We wanted to capture all the glitz and glamour of a beauty pageant. We used lots of quick swooshes to enhance the cuts and analog camera clicks with auto - film forwarding sounds.
The VO needed to cut through a pumping powerful sound track that included a singer. So how do you separate a female voice talking over a singing female voice. We used a gating/ducking, compression method along with a subtle 3K reduction in the music.
When the crown is show we added some high sparkly sounds. The sounds were created using several bells and bell trees.
Decommissioning a nuclear power plant is nasty stuff and not for the faint of heart. We used some of our best sound design to create a feel of importance and danger.
This machine scrapes of the top layer of cement contaminated with radiation then they dispose of it. We felt like spinning machinery worked the best for this along with spraying debris.
For close ups we usually pull back the reverb and add more high end.
This short took place in secret building. Each character has a specific sound design when they appear on screen. This character could not speak so we designed a gumbo soup of backwards whispers and wooshes to create his sound.
Major kudos to the director for creative lighting. Notice the shadow. It almost says, stop, don’t go in there. And that is the sound we created for this outdoor scene. We found some disturbing city noise traffic and loud footstepsand heavy breathing. It gave an uncomfortable feel to the scene.
The drones had a deep monotone pitch that never ended. It runs constantly underneath the entire soundscape. We added a sharply eq’d hall reverb to make the scene cold and metallic.
We wanted this to seem as real as possible. We found the exact same car and recorded the door ajar noise and motor running. Not an easy task but detail is everything.
The theme was “Behind the Scenes”
This nice opening of cold lights getting power and flickering was a fun design. Although today’s modern lights have no sound…no sound is no fun. So we added some buzzes and flickers along with a metallic switch sound.
There was a shot of a metal fan that felt very sci-fi. So we gave it the feeling of one of the tunnels in Total Recall.
Great logo work here. The provided sound design was good but we wanted to really make you feel like the earth is shaking. This is the big ending to a really nice creative. We used lots of metal crashing into each other and even the first part of a massive explosion. All blended in it sounds like a massive metallic space ship.
Dialogue clarity is probably the most important part of any spot. And when the lead character has a mouth full of mayonnaise, well, you can see the challenge.
We used a series of EQ, compression, and mid- range boosting. Our go-to EQ is the NEVE. It has warmth and clarity in the high end range.
We toggle between the SSL and Focusrite compressors. Each one has it’s own sound.
When the logo of the company flashes on the screen we always want to accentuate it with sound. The main reason is this. Logos are the best way to reinforce a brand. And the sound we create for them more than doubles the impact on the viewer.
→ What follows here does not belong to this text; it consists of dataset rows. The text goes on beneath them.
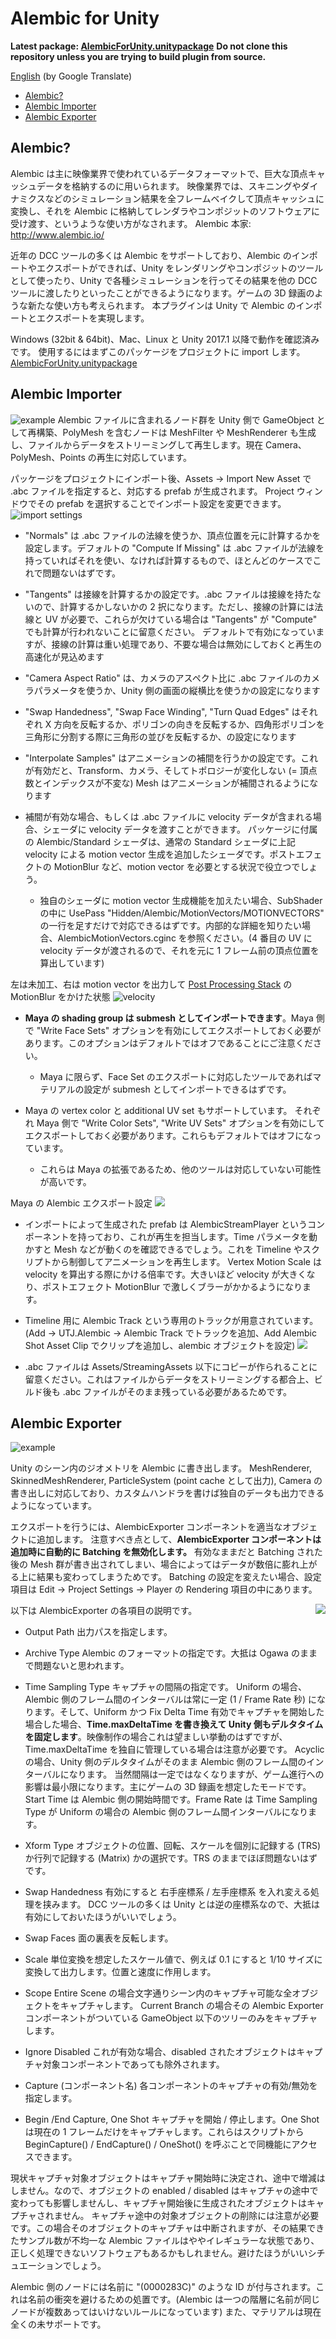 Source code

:# Alembic for Unity

**Latest package: [AlembicForUnity.unitypackage](https://github.com/unity3d-jp/AlembicImporter/releases/download/20180413/AlembicForUnity.unitypackage)**
**Do not clone this repository unless you are trying to build plugin from source.**

[English](https://translate.google.com/translate?sl=ja&tl=en&u=https://github.com/unity3d-jp/AlembicImporter) (by Google Translate)
- [Alembic?](#alembic)
- [Alembic Importer](#alembic-importer)
- [Alembic Exporter](#alembic-exporter)

## Alembic?
Alembic は主に映像業界で使われているデータフォーマットで、巨大な頂点キャッシュデータを格納するのに用いられます。  映像業界では、スキニングやダイナミクスなどのシミュレーション結果を全フレームベイクして頂点キャッシュに変換し、それを Alembic に格納してレンダラやコンポジットのソフトウェアに受け渡す、というような使い方がなされます。
Alembic 本家: http://www.alembic.io/

近年の DCC ツールの多くは Alembic をサポートしており、Alembic のインポートやエクスポートができれば、Unity をレンダリングやコンポジットのツールとして使ったり、Unity で各種シミュレーションを行ってその結果を他の DCC ツールに渡したりといったことができるようになります。ゲームの 3D 録画のような新たな使い方も考えられます。
本プラグインは Unity で Alembic のインポートとエクスポートを実現します。


Windows (32bit & 64bit)、Mac、Linux と Unity 2017.1 以降で動作を確認済みです。
使用するにはまずこのパッケージをプロジェクトに import します。
[AlembicForUnity.unitypackage](https://github.com/unity3d-jp/AlembicImporter/releases/download/20180413/AlembicForUnity.unitypackage)

## Alembic Importer
![example](Screenshots/alembic_example.gif)
Alembic ファイルに含まれるノード群を Unity 側で GameObject として再構築、PolyMesh を含むノードは MeshFilter や MeshRenderer も生成し、ファイルからデータをストリーミングして再生します。現在 Camera、PolyMesh、Points の再生に対応しています。

パッケージをプロジェクトにインポート後、Assets -> Import New Asset で .abc ファイルを指定すると、対応する prefab が生成されます。
Project ウィンドウでその prefab を選択することでインポート設定を変更できます。
![import settings](https://user-images.githubusercontent.com/1488611/35656675-f27445c2-073b-11e8-8365-4060cbff4896.png)
- "Normals" は .abc ファイルの法線を使うか、頂点位置を元に計算するかを設定します。デフォルトの "Compute If Missing" は .abc ファイルが法線を持っていればそれを使い、なければ計算するもので、ほとんどのケースでこれで問題ないはずです。

 - "Tangents" は接線を計算するかの設定です。.abc ファイルは接線を持たないので、計算するかしないかの 2 択になります。ただし、接線の計算には法線と UV が必要で、これらが欠けている場合は "Tangents" が "Compute" でも計算が行われないことに留意ください。
 デフォルトで有効になっていますが、接線の計算は重い処理であり、不要な場合は無効にしておくと再生の高速化が見込めます

 - "Camera Aspect Ratio" は、カメラのアスペクト比に .abc ファイルのカメラパラメータを使うか、Unity 側の画面の縦横比を使うかの設定になります

 - "Swap Handedness", "Swap Face Winding", "Turn Quad Edges" はそれぞれ X 方向を反転するか、ポリゴンの向きを反転するか、四角形ポリゴンを三角形に分割する際に三角形の並びを反転するか、の設定になります

 - "Interpolate Samples" はアニメーションの補間を行うかの設定です。これが有効だと、Transform、カメラ、そしてトポロジーが変化しない (= 頂点数とインデックスが不変な) Mesh はアニメーションが補間されるようになります
 - 補間が有効な場合、もしくは .abc ファイルに velocity データが含まれる場合、シェーダに velocity データを渡すことができます。
パッケージに付属の Alembic/Standard シェーダは、通常の Standard シェーダに上記 velocity による motion vector 生成を追加したシェーダです。ポストエフェクトの MotionBlur など、motion vector を必要とする状況で役立つでしょう。
   - 独自のシェーダに motion vector 生成機能を加えたい場合、SubShader の中に
   UsePass "Hidden/Alembic/MotionVectors/MOTIONVECTORS"
   の一行を足すだけで対応できるはずです。内部的な詳細を知りたい場合、AlembicMotionVectors.cginc を参照ください。(4 番目の UV に velocity データが渡されるので、それを元に 1 フレーム前の頂点位置を算出しています)

左は未加工、右は motion vector を出力して [Post Processing Stack](https://github.com/Unity-Technologies/PostProcessing) の MotionBlur をかけた状態
![velocity](https://user-images.githubusercontent.com/1488611/35801196-c587e75a-0aae-11e8-8eda-da4eae575831.png)

- **Maya の shading group は submesh としてインポートできます**。Maya 側で "Write Face Sets" オプションを有効にしてエクスポートしておく必要があります。このオプションはデフォルトではオフであることにご注意ください。
  - Maya に限らず、Face Set のエクスポートに対応したツールであればマテリアルの設定が submesh としてインポートできるはずです。

- Maya の vertex color と additional UV set もサポートしています。
それぞれ Maya 側で "Write Color Sets", "Write UV Sets" オプションを有効にしてエクスポートしておく必要があります。これらもデフォルトではオフになっています。
  - これらは Maya の拡張であるため、他のツールは対応していない可能性が高いです。

Maya の Alembic エクスポート設定
![](https://user-images.githubusercontent.com/1488611/35655697-86d367e4-0736-11e8-9d28-0b3cb37fd5f0.png)


- インポートによって生成された prefab は AlembicStreamPlayer というコンポーネントを持っており、これが再生を担当します。Time パラメータを動かすと Mesh などが動くのを確認できるでしょう。これを Timeline やスクリプトから制御してアニメーションを再生します。
Vertex Motion Scale は velocity を算出する際にかける倍率です。大きいほど velocity が大きくなり、ポストエフェクト MotionBlur で激しくブラーがかかるようになります。

- Timeline 用に Alembic Track という専用のトラックが用意されています。(Add -> UTJ.Alembic -> Alembic Track でトラックを追加、Add Alembic Shot Asset Clip でクリップを追加し、alembic オブジェクトを設定)
![](https://user-images.githubusercontent.com/1488611/35694278-2d6026be-07c4-11e8-98b6-c0b72ff10708.gif)

- .abc ファイルは Assets/StreamingAssets 以下にコピーが作られることに留意ください。これはファイルからデータをストリーミングする都合上、ビルド後も .abc ファイルがそのまま残っている必要があるためです。

## Alembic Exporter
![example](Screenshots/AlembicExporter.gif)

Unity のシーン内のジオメトリを Alembic に書き出します。
MeshRenderer, SkinnedMeshRenderer, ParticleSystem (point cache として出力), Camera の書き出しに対応しており、カスタムハンドラを書けば独自のデータも出力できるようになっています。


エクスポートを行うには、AlembicExporter  コンポーネントを適当なオブジェクトに追加します。
注意すべき点として、**AlembicExporter コンポーネントは追加時に自動的に Batching を無効化します。** 有効なままだと Batching された後の Mesh 群が書き出されてしまい、場合によってはデータが数倍に膨れ上がる上に結果も変わってしまうためです。
Batching の設定を変えたい場合、設定項目は Edit -> Project Settings -> Player の Rendering 項目の中にあります。

以下は AlembicExporter の各項目の説明です。
<img align="right" src="Screenshots/AlembicExporter.png">
- Output Path
  出力パスを指定します。

- Archive Type
  Alembic のフォーマットの指定です。大抵は Ogawa のままで問題ないと思われます。

- Time Sampling Type
  キャプチャの間隔の指定です。
  Uniform の場合、Alembic 側のフレーム間のインターバルは常に一定 (1 / Frame Rate 秒) になります。そして、Uniform かつ Fix Delta Time 有効でキャプチャを開始した場合した場合、**Time.maxDeltaTime を書き換えて Unity 側もデルタタイムを固定します**。映像制作の場合これは望ましい挙動のはずですが、Time.maxDeltaTime を独自に管理している場合は注意が必要です。
  Acyclic の場合、Unity 側のデルタタイムがそのまま Alembic 側のフレーム間のインターバルになります。 当然間隔は一定ではなくなりますが、ゲーム進行への影響は最小限になります。主にゲームの 3D 録画を想定したモードです。
  Start Time は Alembic 側の開始時間です。Frame Rate は Time Sampling Type が Uniform の場合の Alembic 側のフレーム間インターバルになります。

- Xform Type
  オブジェクトの位置、回転、スケールを個別に記録する (TRS) か行列で記録する (Matrix) かの選択です。TRS のままでほぼ問題ないはずです。

- Swap Handedness
  有効にすると 右手座標系 / 左手座標系 を入れ変える処理を挟みます。
  DCC ツールの多くは Unity とは逆の座標系なので、大抵は有効にしておいたほうがいいでしょう。

- Swap Faces
  面の裏表を反転します。

- Scale
  単位変換を想定したスケール値で、例えば 0.1 にすると 1/10 サイズに変換して出力します。位置と速度に作用します。

- Scope
  Entire Scene の場合文字通りシーン内のキャプチャ可能な全オブジェクトをキャプチャします。
  Current Branch の場合その Alembic Exporter コンポーネントがついている GameObject 以下のツリーのみをキャプチャします。

- Ignore Disabled
  これが有効な場合、disabled されたオブジェクトはキャプチャ対象コンポーネントであっても除外されます。

- Capture (コンポーネント名)
  各コンポーネントのキャプチャの有効/無効を指定します。

- Begin /End Capture, One Shot
  キャプチャを開始 / 停止します。One Shot は現在の 1 フレームだけをキャプチャします。これらはスクリプトから BeginCapture() / EndCapture() / OneShot() を呼ぶことで同機能にアクセスできます。

現状キャプチャ対象オブジェクトはキャプチャ開始時に決定され、途中で増減はしません。なので、オブジェクトの enabled / disabled はキャプチャの途中で変わっても影響しませんし、キャプチャ開始後に生成されたオブジェクトはキャプチャされません。
キャプチャ途中の対象オブジェクトの削除には注意が必要です。この場合そのオブジェクトのキャプチャは中断されますが、その結果できたサンプル数が不均一な Alembic ファイルはややイレギュラーな状態であり、正しく処理できないソフトウェアもあるかもしれません。避けたほうがいいシチュエーションでしょう。

Alembic 側のノードには名前に "(0000283C)" のような ID が付与されます。これは名前の衝突を避けるための処置です。(Alembic は一つの階層に名前が同じノードが複数あってはいけないルールになっています)
また、マテリアルは現在全くの未サポートです。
Political campaigns are super competitive and require as much attention as any other ad out there.
Who doesn’t love fire? This scene required 5 different sounds, fire cracking, fire burning, wood cracking, out door sounds, and a fire extinguisher. The challenge was to match the firefighters movement as he extinguishes the fire. We used panning and volumes curves to get the exact effect.
Sound design can help guide the viewers attention. As the logo flies in we wanted to bring attention to the candidates name. We added a panning medium high pitch swoosh with a soft ending.
Bynum won the race…so yeah, we did our part.
Mountains. Big. No, really big.
If you have ever go on a mountain it will redefine with meaning of the word. Try climbing it? You may not live to tell the story.
So the piece opens with a dramatic quote over pitch black. How do you sound design this scene? We went with a massive boom that you may hear while hiking late at night when an avalanche begins to show the power of a mountain.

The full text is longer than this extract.